(ACTIVITY):
For every line in the data below that contains "also", copy the line.

(INFORMATION PROVIDED):
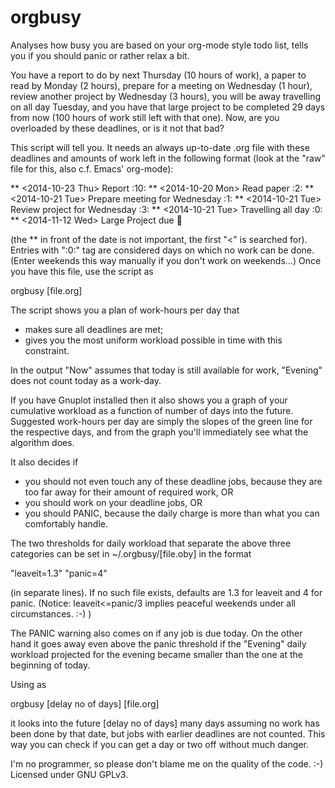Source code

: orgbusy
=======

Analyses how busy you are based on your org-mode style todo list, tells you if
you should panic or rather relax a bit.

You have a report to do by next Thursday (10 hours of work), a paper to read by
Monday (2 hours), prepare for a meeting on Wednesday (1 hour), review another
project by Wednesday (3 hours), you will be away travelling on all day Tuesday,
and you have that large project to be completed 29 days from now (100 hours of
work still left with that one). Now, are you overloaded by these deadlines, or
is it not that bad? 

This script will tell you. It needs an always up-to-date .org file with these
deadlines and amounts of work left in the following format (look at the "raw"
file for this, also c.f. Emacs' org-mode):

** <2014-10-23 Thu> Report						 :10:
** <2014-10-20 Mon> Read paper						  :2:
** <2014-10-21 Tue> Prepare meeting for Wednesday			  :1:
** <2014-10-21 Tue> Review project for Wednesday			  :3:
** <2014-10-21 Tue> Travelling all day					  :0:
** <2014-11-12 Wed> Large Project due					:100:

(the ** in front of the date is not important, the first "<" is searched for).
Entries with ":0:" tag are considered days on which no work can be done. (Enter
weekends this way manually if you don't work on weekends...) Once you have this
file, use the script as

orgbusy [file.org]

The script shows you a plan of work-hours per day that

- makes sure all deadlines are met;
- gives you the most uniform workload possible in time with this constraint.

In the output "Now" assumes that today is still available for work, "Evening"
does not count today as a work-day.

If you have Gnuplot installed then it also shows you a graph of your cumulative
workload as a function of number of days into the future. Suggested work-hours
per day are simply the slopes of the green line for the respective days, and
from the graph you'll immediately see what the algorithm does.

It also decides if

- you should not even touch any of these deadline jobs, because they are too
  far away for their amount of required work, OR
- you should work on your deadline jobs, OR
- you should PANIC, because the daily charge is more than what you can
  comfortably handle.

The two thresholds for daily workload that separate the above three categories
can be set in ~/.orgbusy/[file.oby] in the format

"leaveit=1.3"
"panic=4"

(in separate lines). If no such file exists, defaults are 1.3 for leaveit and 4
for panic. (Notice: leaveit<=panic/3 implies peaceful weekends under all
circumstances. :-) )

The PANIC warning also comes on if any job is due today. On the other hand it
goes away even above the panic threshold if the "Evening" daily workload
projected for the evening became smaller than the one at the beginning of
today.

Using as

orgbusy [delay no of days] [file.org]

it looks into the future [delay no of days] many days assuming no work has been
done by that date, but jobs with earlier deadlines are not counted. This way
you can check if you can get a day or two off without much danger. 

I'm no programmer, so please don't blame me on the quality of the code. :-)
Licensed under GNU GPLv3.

(OUTPUT FOR THIS EXERCISE):
file for this, also c.f. Emacs' org-mode):
If you have Gnuplot installed then it also shows you a graph of your cumulative
It also decides if
The PANIC warning also comes on if any job is due today. On the other hand it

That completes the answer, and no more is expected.